TASK INSTRUCTIONS: Leave the pictures out and restate each entry below word for word.

━━━━━ DATA RECORDS

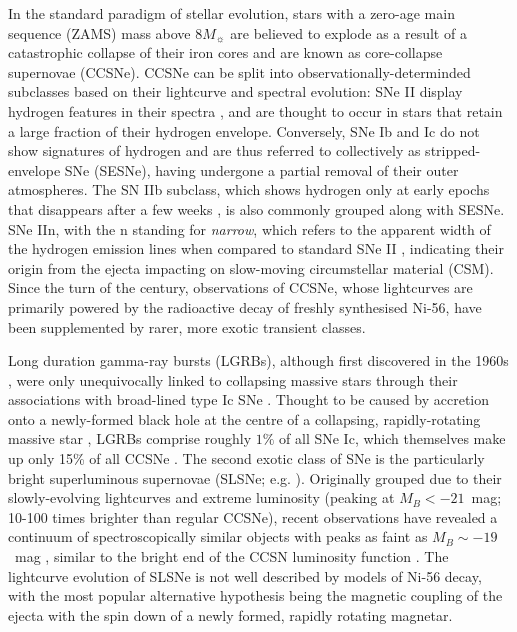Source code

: \documentclass[fleqn,usenatbib,]{mnras}
\begin{document}
In the standard paradigm of stellar evolution, stars with a zero-age main sequence (ZAMS) mass above $8M_{\sun}$ are believed to explode as a result of a catastrophic collapse of their iron cores and are known as core-collapse supernovae (CCSNe). CCSNe can be split into observationally-determinded subclasses based on their lightcurve and spectral evolution: SNe II display hydrogen features in their spectra \citep{Minkowski1941}, and are thought to occur in stars that retain a large fraction of their hydrogen envelope. Conversely, SNe Ib and Ic do not show signatures of hydrogen \citep[e.g.][]{Filippenko1997} and are thus referred to collectively as stripped-envelope SNe (SESNe), having undergone a partial removal of their outer atmospheres. The SN IIb subclass, which shows hydrogen only at early epochs that disappears after a few weeks \citep{Filippenko1988}, is also commonly grouped along with SESNe. SNe IIn, with the n standing for \textit{narrow}, which refers to the apparent width of the hydrogen emission lines when compared to standard SNe II \citep{Schlegel1990}, indicating their origin from the ejecta impacting on slow-moving circumstellar material (CSM). Since the turn of the century, observations of CCSNe, whose lightcurves are primarily powered by the radioactive decay of freshly synthesised Ni-56, have been supplemented by rarer, more exotic transient classes.

 Long duration gamma-ray bursts (LGRBs), although first discovered in the 1960s \citep{Klebesadel1973}, were only unequivocally linked to collapsing massive stars through their associations with broad-lined type Ic SNe \citep{Galama1998,Hjorth2003}. Thought to be caused by accretion onto a newly-formed black hole at the centre of a collapsing, rapidly-rotating massive star \citep[e.g.][]{Woosley1993,Woosley2006a,Woosley2006b}, LGRBs comprise roughly $1\%$ of all SNe Ic, which themselves make up only 15\% of all CCSNe \citep{Kelly2012,Graham2016}. The second exotic class of SNe is the particularly bright superluminous supernovae (SLSNe; e.g. \citealt{Quimby2011, Gal-Yam2012}). Originally grouped due to their slowly-evolving lightcurves and extreme luminosity (peaking at $M_B < -21$~mag; 10-100 times brighter than regular CCSNe), recent observations have revealed a continuum of spectroscopically similar objects with peaks as faint as $M_B \sim -19$~mag \citep{DeCia2018,Lunnan2018,Angus2019}, similar to the bright end of the CCSN luminosity function \citep{Li2011}. The lightcurve evolution of SLSNe is not well described by models of Ni-56 decay, with the most popular alternative hypothesis being the magnetic coupling of the ejecta with the spin down of a newly formed, rapidly rotating magnetar.
 
\end{document}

━━━━━━━━━━

ANSWER AREA:
Source code

: \documentclass[fleqn,usenatbib,]{mnras}
\begin{document}
In the standard paradigm of stellar evolution, stars with a zero-age main sequence (ZAMS) mass above $8M_{\sun}$ are believed to explode as a result of a catastrophic collapse of their iron cores and are known as core-collapse supernovae (CCSNe). CCSNe can be split into observationally-determinded subclasses based on their lightcurve and spectral evolution: SNe II display hydrogen features in their spectra \citep{Minkowski1941}, and are thought to occur in stars that retain a large fraction of their hydrogen envelope. Conversely, SNe Ib and Ic do not show signatures of hydrogen \citep[e.g.][]{Filippenko1997} and are thus referred to collectively as stripped-envelope SNe (SESNe), having undergone a partial removal of their outer atmospheres. The SN IIb subclass, which shows hydrogen only at early epochs that disappears after a few weeks \citep{Filippenko1988}, is also commonly grouped along with SESNe. SNe IIn, with the n standing for \textit{narrow}, which refers to the apparent width of the hydrogen emission lines when compared to standard SNe II \citep{Schlegel1990}, indicating their origin from the ejecta impacting on slow-moving circumstellar material (CSM). Since the turn of the century, observations of CCSNe, whose lightcurves are primarily powered by the radioactive decay of freshly synthesised Ni-56, have been supplemented by rarer, more exotic transient classes.

 Long duration gamma-ray bursts (LGRBs), although first discovered in the 1960s \citep{Klebesadel1973}, were only unequivocally linked to collapsing massive stars through their associations with broad-lined type Ic SNe \citep{Galama1998,Hjorth2003}. Thought to be caused by accretion onto a newly-formed black hole at the centre of a collapsing, rapidly-rotating massive star \citep[e.g.][]{Woosley1993,Woosley2006a,Woosley2006b}, LGRBs comprise roughly $1\%$ of all SNe Ic, which themselves make up only 15\% of all CCSNe \citep{Kelly2012,Graham2016}. The second exotic class of SNe is the particularly bright superluminous supernovae (SLSNe; e.g. \citealt{Quimby2011, Gal-Yam2012}). Originally grouped due to their slowly-evolving lightcurves and extreme luminosity (peaking at $M_B < -21$~mag; 10-100 times brighter than regular CCSNe), recent observations have revealed a continuum of spectroscopically similar objects with peaks as faint as $M_B \sim -19$~mag \citep{DeCia2018,Lunnan2018,Angus2019}, similar to the bright end of the CCSN luminosity function \citep{Li2011}. The lightcurve evolution of SLSNe is not well described by models of Ni-56 decay, with the most popular alternative hypothesis being the magnetic coupling of the ejecta with the spin down of a newly formed, rapidly rotating magnetar.
 
\end{document}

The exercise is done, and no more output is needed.